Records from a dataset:
####################
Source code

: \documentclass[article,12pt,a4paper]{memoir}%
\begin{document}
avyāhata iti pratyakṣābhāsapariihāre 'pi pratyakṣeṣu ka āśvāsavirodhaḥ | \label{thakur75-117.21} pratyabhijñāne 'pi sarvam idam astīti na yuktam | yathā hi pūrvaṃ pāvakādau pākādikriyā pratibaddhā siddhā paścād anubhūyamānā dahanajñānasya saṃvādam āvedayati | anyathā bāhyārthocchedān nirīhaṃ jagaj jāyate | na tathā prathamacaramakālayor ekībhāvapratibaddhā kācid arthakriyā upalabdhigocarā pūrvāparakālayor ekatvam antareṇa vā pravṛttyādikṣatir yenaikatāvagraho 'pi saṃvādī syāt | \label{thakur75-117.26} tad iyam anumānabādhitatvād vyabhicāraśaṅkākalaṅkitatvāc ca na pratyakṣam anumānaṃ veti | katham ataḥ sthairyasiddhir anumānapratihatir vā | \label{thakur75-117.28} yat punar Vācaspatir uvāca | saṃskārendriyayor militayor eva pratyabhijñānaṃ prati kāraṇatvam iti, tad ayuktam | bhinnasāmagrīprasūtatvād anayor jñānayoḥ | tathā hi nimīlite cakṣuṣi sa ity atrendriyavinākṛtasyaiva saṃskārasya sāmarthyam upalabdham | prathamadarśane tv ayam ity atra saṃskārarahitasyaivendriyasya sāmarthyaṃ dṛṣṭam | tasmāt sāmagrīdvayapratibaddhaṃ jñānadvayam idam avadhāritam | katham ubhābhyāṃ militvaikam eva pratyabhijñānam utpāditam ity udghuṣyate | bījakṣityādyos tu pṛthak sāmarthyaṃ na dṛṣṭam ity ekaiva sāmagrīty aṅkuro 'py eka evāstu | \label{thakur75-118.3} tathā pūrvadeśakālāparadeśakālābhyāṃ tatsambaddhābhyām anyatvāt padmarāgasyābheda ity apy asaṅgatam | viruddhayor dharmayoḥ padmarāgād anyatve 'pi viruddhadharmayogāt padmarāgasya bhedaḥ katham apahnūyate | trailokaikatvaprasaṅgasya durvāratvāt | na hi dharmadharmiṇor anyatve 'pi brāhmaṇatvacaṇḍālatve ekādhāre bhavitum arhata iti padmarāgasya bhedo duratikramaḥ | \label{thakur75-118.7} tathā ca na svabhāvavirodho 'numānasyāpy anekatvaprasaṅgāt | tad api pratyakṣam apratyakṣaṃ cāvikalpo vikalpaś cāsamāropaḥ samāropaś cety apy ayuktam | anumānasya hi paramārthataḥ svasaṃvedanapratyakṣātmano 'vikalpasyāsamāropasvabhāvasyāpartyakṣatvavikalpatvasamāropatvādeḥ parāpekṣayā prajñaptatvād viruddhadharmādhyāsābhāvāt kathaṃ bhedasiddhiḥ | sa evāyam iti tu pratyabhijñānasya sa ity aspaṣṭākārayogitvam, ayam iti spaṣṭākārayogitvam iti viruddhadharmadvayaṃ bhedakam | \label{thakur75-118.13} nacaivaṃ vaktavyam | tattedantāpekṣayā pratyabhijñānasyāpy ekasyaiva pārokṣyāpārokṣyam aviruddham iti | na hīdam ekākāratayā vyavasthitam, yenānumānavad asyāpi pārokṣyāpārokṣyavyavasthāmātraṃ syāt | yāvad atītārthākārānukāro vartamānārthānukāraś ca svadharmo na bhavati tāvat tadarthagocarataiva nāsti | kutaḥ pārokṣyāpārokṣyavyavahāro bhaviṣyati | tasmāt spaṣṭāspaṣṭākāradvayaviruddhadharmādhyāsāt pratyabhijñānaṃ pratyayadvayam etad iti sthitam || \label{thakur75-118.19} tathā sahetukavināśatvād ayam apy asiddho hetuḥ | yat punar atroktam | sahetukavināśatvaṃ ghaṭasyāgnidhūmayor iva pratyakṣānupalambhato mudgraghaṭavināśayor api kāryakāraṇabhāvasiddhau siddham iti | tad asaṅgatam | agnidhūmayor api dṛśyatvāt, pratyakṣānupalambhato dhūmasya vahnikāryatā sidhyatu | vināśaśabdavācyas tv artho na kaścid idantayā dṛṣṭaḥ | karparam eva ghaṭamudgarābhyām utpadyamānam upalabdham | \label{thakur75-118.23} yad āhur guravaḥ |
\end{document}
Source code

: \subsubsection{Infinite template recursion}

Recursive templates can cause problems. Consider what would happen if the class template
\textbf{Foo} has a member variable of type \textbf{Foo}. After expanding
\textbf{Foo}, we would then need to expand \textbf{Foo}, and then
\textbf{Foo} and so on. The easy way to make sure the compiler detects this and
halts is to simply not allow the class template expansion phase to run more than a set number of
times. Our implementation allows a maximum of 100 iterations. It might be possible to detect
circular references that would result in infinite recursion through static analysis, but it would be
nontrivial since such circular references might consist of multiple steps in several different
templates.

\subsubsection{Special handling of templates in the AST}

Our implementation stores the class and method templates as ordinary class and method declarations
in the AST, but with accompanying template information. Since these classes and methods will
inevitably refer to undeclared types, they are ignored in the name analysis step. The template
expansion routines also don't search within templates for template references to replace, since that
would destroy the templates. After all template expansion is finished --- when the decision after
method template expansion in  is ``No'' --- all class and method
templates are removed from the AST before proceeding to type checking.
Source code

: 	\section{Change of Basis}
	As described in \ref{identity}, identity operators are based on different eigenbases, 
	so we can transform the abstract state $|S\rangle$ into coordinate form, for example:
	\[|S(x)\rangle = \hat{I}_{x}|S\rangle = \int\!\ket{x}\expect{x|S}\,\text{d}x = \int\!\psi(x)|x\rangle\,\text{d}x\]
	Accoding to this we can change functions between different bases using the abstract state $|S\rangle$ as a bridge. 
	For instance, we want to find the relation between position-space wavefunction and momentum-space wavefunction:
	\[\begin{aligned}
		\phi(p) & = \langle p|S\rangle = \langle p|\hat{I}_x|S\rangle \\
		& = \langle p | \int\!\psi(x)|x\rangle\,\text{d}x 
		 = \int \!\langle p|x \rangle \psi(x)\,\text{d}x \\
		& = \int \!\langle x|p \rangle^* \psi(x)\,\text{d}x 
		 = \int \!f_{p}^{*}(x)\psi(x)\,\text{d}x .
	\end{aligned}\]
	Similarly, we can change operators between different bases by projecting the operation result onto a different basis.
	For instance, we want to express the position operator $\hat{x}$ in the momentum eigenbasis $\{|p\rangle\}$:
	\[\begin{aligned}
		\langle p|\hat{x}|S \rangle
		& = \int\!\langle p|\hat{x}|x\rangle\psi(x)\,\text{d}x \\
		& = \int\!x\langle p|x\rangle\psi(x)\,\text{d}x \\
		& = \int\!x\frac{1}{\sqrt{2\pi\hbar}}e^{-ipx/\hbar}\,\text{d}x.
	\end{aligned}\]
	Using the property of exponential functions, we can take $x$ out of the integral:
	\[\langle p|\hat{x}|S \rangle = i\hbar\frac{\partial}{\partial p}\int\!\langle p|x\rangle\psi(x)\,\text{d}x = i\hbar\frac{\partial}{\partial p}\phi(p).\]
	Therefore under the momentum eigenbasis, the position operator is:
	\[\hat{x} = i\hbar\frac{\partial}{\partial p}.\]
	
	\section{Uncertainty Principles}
####################
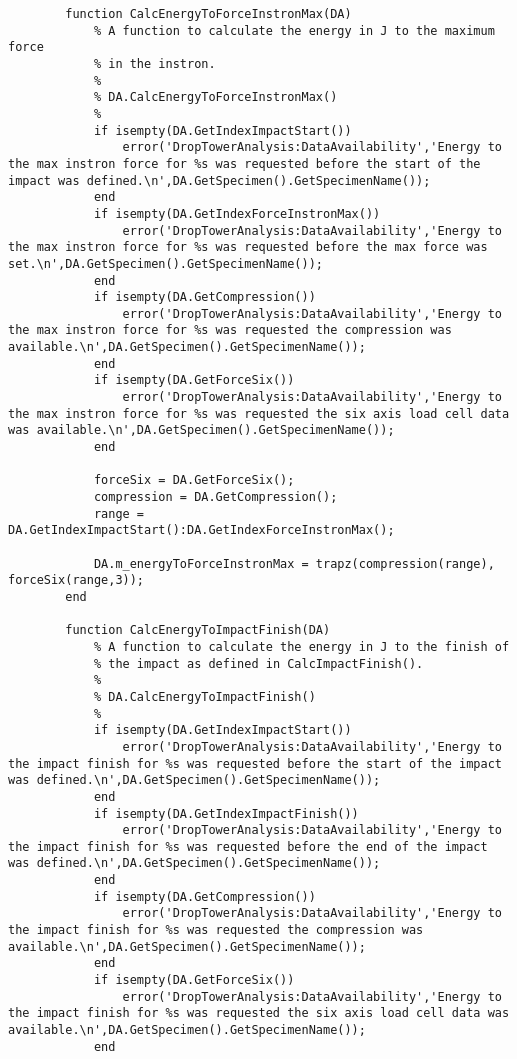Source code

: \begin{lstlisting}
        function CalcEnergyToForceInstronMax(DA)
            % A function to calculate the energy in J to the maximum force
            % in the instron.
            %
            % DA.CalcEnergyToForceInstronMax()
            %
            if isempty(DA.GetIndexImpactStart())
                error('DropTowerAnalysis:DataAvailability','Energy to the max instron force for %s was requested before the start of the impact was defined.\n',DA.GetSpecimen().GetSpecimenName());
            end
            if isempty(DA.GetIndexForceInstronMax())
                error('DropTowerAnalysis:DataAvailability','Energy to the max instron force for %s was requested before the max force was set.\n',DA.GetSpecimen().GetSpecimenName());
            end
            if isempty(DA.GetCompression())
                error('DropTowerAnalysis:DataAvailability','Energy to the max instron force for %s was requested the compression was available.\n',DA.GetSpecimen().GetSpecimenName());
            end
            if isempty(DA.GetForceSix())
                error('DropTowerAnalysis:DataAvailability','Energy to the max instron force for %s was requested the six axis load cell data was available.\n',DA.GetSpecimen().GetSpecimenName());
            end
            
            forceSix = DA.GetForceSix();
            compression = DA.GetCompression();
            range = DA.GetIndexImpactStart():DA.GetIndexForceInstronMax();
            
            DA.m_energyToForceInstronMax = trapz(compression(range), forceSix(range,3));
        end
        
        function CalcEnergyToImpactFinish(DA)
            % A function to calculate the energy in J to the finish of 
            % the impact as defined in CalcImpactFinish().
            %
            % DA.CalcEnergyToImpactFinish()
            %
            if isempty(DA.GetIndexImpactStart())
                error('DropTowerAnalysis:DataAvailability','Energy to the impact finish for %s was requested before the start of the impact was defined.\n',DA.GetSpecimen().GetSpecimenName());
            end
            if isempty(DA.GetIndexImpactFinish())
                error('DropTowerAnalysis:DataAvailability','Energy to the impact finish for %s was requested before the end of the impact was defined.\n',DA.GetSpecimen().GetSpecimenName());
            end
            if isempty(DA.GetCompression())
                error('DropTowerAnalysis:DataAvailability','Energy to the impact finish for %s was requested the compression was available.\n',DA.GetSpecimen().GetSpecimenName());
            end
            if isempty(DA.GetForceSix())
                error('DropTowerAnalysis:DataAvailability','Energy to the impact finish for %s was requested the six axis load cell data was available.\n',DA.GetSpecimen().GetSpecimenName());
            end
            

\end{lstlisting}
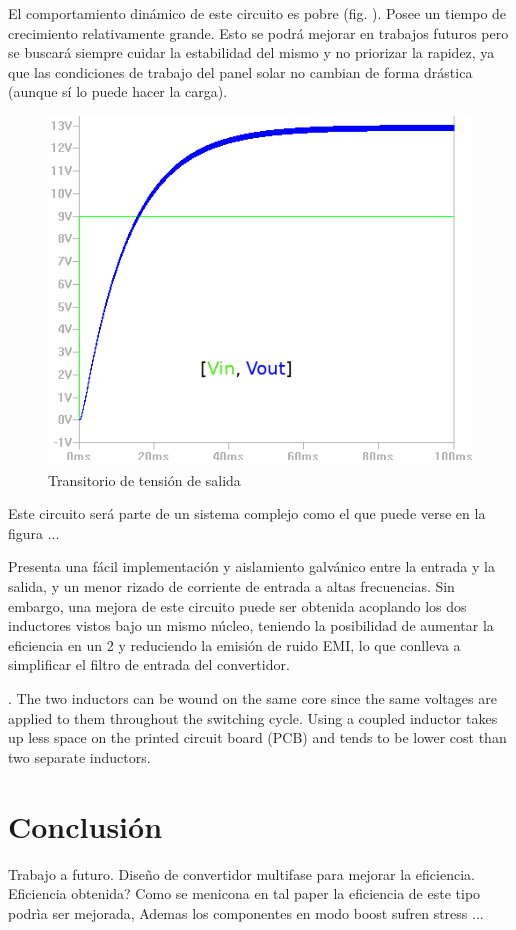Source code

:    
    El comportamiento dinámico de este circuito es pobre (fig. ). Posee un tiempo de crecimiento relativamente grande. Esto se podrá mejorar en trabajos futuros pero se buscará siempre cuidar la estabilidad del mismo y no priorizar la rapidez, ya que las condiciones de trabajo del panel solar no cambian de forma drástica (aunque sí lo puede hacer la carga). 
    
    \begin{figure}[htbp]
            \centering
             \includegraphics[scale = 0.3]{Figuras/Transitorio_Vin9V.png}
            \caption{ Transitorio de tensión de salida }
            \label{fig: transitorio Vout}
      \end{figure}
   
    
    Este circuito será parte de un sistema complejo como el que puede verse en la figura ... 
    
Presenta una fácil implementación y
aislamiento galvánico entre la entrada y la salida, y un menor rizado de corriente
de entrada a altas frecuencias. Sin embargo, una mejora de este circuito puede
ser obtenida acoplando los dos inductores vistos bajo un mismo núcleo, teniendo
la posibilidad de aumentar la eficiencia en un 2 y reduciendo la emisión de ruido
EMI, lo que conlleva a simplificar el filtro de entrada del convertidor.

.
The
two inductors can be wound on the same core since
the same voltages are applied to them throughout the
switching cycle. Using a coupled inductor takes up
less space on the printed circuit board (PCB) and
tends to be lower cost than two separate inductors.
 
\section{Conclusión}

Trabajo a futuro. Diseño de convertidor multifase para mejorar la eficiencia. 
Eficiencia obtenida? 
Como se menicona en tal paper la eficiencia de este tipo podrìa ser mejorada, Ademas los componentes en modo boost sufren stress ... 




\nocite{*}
####################
What to work on: Reply with one number only, the count of lines above that hold the string "DataAvailability".

Your solution: 8